I'm afraid that without MK2 this epic documentary would not be visible at all today.

I take your point Harry, but that does neglect the reality of bootlegs – either in an organized way (downloading and web streaming) or informally from copy to copy. I'm not sure how distributors are every going to be able to avoid being kept on their toes by pirates. I'd be great to hear from Andrew on this.

HarryTuttle said...

Yes. At the junction of our two digressions are the fansubs, you know, the text files in the language of your choice that you download on a bootleg site to play with the unsubbed video on your media player.

These people translate, synch and edit a subtitle pro bono and without more typo/translation problems than professionals. I tried to make one and it's extremely time consuming!

This (pirate) system offers more languages for more obscure films! So maybe there is a sub file for Tie Xi Qu (I just found one in Spanish!).

I have no clue about legality and economic models... all I know is the audience is better served by bootlegs at this point.

Andrew Grant said...

Regarding DVDs and subtitling options -- the reason many DVD's don't contain multiple subtitling options is more an issue of licensing than of laziness on the part of the distributor.

If a film is going to be sold to multiple markets, subtitles in a language other than the target region can be viewed as unfair competition. For example, our contract with Bavaria Film for DER FREIE WILLE (THE FREE WILL) prohibited us from including any subtitles other than English. French subtitles would be viewed as competing with the French release of the DVD.

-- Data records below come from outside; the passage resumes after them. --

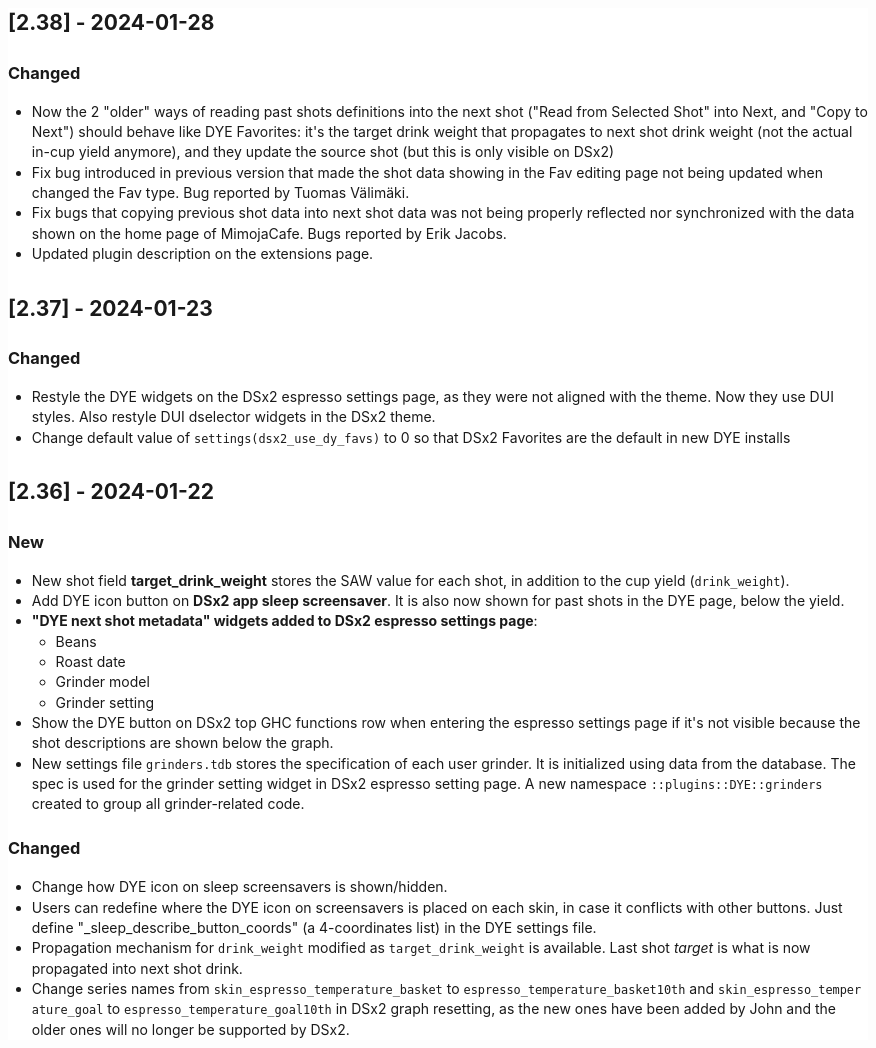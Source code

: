 ## [2.38] - 2024-01-28

### Changed
 - Now the 2 "older" ways of reading past shots definitions into the next shot ("Read from Selected Shot" into Next, and "Copy to Next") should behave like DYE Favorites: it's the target drink weight that propagates to next shot drink weight (not the actual in-cup yield anymore), and they update the source shot (but this is only visible on DSx2)
 - Fix bug introduced in previous version that made the shot data showing in the Fav editing page not being updated when changed the Fav type. Bug reported by Tuomas Välimäki.
 - Fix bugs that copying previous shot data into next shot data was not being properly reflected nor synchronized with the data shown on the home page of MimojaCafe. Bugs reported by Erik Jacobs. 
 - Updated plugin description on the extensions page.
 
## [2.37] - 2024-01-23

### Changed
 - Restyle the DYE widgets on the DSx2 espresso settings page, as they were not aligned with the theme. Now they use DUI styles. Also restyle DUI dselector widgets in the DSx2 theme.
 - Change default value of ``settings(dsx2_use_dy_favs)`` to 0 so that DSx2 Favorites are the default in new DYE installs 
 
## [2.36] - 2024-01-22

### New
 - New shot field **target_drink_weight** stores the SAW value 
 for each shot, in addition to the cup yield (``drink_weight``).
 - Add DYE icon button on **DSx2 app sleep screensaver**.
 It is also now shown for past shots in the DYE page, below the yield.
 - **"DYE next shot metadata" widgets added to DSx2 espresso settings page**:
    - Beans
    - Roast date
    - Grinder model
    - Grinder setting
 - Show the DYE button on DSx2 top GHC functions row when entering
 the espresso settings page if it's not visible because the shot
 descriptions are shown below the graph.
 - New settings file ``grinders.tdb`` stores the specification of each
 user grinder. It is initialized using data from the database. 
 The spec is used for the grinder setting widget in DSx2 espresso setting page.
 A new namespace ``::plugins::DYE::grinders`` created to 
 group all grinder-related code.
 
### Changed
 - Change how DYE icon on sleep screensavers is shown/hidden.
 - Users can redefine where the DYE icon on screensavers is placed
 on each skin, in case it conflicts with other buttons. Just define
 "<skin>_sleep_describe_button_coords" (a 4-coordinates list) in the 
 DYE settings file.
 - Propagation mechanism for ``drink_weight`` modified as
 ``target_drink_weight`` is available. Last shot  _target_  is 
 what is now propagated into next shot drink.
- Change series names from ``skin_espresso_temperature_basket`` to ``espresso_temperature_basket10th`` and ``skin_espresso_temperature_goal`` to ``espresso_temperature_goal10th`` in DSx2 graph resetting, 
as the new ones have been added by John and the older ones will no longer be supported by DSx2.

One of the big problems with the European DVD market is that a significant percentage of consumers (at least enough for European distributors to take note) are purchasing DVDs from America, which are often cheaper, and in some cases have a street date months before the European theatrical date.

I don't know the details behind MK2's handling of TIEXI DISTRICT, but that might very well be the case. I have a meeting with them in Berlin in a few weeks — I'll be sure to bring it up!

I have much more to say on the subject, but I'll save it for the main post.

HarryTuttle said...

Thanks for correcting me, Andrew, I shouldn't blame individual distributors, but the distribution system with its regulations and constraints. Though their reasoning is absurd since there are English natives living in France who might want to watch a region 2 DVD in English, and vice-versa French expatriates in the USA who want to buy a region 1 DVD in French. Why should the free market forbid this usage?

It is crucial for cinephiles to support distributors and thus accept certain limitation to keep the DVD market of niche auteurs profitable, otherwise they will never released them. But we can't pretend we live in a national-centric market where the Internet doesn't exist...

Edwin Mak said...

Why should the free market forbid this usage?

It's probably not what you meant Harry, but read alone, its brilliantly rhetorical question...answer: the logic of capital.

Its either the audiences to lose out (in having access to language), or, the resellers losing out in restricting sales to their patch.

HarryTuttle said...

What I meant is that regional exclusivity is not "free" market, it's protectionism. It's obviously forcing people to buy several DVDs when they move from one country to another because their player can't play their old DVDs. So it increases capital for sellers. But it doesn't supply demand in a natural balance.

Custom taxes used to be set up at the doors of the city because people never left their town. But when the EU open the inner market, taxes evolve. Now the online consumer is entering a global village, and national restrictions don't make sense anymore.

But going back to Tiexi District, how many copies of DVD can it sell in the world? With a small niche, it makes no sense to force a new distributor to redo all the production, designing, publication, packaging... while all the work was already done by a company somewhere in the world and could ship over a couple hundred copies.

If MK2 withhold rights for speculation purpose, it's stupid. But if regulations forbids them to use foreign languages and ship abroad, it's worse. And it's not helping the promotion of the auteur, nor the accessibility of the potential audience.